- _Directions for this task_
In the data below, find each line containing the string "lstlisting" and return it.

------ Exercise data

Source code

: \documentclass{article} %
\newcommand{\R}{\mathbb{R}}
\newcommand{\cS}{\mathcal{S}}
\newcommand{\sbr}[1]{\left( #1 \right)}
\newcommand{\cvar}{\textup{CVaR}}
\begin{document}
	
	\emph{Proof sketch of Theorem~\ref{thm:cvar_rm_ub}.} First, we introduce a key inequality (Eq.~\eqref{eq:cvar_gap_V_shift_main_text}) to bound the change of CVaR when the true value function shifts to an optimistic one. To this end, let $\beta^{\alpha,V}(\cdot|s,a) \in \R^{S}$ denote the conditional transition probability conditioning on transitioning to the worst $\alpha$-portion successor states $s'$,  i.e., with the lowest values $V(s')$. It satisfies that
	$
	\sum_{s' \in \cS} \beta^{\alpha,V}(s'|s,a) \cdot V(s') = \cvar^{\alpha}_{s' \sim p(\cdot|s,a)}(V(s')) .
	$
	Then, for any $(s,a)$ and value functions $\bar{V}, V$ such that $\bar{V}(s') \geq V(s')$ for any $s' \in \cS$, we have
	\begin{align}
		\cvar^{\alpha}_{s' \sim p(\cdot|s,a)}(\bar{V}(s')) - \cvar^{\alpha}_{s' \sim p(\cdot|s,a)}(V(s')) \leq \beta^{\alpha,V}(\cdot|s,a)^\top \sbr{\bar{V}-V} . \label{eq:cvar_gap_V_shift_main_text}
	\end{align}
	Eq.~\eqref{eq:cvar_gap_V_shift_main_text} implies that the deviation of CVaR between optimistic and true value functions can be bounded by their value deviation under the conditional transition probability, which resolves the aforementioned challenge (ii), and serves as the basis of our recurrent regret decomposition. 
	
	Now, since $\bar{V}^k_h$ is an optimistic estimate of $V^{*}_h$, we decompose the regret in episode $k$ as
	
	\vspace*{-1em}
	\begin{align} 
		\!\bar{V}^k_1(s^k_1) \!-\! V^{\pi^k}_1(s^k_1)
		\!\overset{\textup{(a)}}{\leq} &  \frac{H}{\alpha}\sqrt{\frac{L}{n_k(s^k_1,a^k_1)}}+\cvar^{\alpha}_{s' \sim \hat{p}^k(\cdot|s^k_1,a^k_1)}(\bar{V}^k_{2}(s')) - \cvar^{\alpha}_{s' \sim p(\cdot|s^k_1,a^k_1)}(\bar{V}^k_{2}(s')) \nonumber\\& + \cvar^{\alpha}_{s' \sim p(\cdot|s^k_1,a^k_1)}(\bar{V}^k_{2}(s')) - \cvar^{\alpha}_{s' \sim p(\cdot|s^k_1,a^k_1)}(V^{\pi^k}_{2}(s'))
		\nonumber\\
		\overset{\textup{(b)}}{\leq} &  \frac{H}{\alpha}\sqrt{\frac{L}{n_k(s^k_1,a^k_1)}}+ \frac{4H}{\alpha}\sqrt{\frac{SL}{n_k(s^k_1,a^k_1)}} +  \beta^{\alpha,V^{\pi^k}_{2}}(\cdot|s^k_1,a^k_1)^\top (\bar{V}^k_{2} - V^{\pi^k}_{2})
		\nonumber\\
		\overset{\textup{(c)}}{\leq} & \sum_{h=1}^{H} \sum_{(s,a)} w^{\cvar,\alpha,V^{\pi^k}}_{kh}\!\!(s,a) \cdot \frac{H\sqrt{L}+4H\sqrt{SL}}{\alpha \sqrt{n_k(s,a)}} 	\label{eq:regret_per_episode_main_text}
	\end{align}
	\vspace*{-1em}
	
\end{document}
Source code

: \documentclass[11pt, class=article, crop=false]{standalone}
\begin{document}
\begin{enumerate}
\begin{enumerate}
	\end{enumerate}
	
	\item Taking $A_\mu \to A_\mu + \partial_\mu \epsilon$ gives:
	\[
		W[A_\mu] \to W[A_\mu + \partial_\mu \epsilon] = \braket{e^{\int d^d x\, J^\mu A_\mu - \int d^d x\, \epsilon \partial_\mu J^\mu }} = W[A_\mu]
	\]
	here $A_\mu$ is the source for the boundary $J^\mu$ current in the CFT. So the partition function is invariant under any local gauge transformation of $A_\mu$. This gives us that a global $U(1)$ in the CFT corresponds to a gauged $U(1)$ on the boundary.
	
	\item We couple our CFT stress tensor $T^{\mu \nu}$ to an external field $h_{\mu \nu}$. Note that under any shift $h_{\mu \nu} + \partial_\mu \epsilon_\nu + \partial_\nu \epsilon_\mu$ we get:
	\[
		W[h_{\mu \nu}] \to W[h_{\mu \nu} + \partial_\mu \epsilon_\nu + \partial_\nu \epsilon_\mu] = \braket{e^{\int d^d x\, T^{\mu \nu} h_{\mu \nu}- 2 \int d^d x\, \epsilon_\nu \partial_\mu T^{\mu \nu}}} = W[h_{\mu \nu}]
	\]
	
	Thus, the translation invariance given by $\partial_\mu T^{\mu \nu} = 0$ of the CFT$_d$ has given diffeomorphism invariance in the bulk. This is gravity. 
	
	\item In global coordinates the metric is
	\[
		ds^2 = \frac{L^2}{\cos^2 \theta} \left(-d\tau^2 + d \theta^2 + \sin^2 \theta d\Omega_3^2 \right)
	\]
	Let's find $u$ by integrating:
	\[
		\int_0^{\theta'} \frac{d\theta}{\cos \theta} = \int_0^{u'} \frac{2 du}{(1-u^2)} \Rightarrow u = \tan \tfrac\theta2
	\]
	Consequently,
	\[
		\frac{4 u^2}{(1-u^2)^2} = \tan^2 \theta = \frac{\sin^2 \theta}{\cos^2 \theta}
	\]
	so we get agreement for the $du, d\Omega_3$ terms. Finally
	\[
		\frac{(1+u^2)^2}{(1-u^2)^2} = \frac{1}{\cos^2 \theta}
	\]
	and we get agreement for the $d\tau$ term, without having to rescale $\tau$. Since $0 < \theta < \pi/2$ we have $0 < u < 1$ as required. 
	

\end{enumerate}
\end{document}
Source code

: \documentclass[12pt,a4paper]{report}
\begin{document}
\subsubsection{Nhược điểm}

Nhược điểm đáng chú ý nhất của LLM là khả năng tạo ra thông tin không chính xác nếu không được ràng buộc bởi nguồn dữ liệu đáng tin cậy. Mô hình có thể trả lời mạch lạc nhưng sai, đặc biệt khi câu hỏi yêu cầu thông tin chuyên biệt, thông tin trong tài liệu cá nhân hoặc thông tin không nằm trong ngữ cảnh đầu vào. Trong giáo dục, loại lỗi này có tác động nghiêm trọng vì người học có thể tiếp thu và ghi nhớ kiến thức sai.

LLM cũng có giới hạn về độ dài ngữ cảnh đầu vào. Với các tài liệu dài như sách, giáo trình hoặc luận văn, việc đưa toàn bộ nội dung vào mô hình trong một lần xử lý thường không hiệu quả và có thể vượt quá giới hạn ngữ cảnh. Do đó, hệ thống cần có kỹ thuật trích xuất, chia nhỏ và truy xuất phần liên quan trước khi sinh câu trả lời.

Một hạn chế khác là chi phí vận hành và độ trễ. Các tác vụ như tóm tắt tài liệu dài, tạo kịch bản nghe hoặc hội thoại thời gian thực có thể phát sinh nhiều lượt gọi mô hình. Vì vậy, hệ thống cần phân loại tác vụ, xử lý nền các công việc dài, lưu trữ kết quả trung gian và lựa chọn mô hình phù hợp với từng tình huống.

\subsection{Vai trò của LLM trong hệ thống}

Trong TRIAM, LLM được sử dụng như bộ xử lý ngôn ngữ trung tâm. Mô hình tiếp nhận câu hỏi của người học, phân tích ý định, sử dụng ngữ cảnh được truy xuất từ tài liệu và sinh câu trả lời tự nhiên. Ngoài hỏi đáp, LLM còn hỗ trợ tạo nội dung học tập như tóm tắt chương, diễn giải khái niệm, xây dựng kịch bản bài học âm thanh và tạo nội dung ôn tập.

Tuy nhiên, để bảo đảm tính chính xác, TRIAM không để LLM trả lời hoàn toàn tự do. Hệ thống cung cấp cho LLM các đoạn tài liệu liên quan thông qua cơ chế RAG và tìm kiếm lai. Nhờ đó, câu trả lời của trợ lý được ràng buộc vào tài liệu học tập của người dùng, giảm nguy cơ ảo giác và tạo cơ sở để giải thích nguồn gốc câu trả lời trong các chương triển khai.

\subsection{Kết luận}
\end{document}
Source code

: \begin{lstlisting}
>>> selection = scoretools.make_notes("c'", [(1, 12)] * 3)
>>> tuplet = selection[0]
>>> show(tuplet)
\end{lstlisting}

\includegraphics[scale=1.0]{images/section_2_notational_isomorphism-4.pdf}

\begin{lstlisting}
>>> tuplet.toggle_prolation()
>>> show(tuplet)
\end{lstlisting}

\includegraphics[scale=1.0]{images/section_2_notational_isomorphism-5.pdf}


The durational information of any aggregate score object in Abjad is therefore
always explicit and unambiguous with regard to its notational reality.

------------

- _Answer below_
: \begin{lstlisting}
\end{lstlisting}
\begin{lstlisting}
\end{lstlisting}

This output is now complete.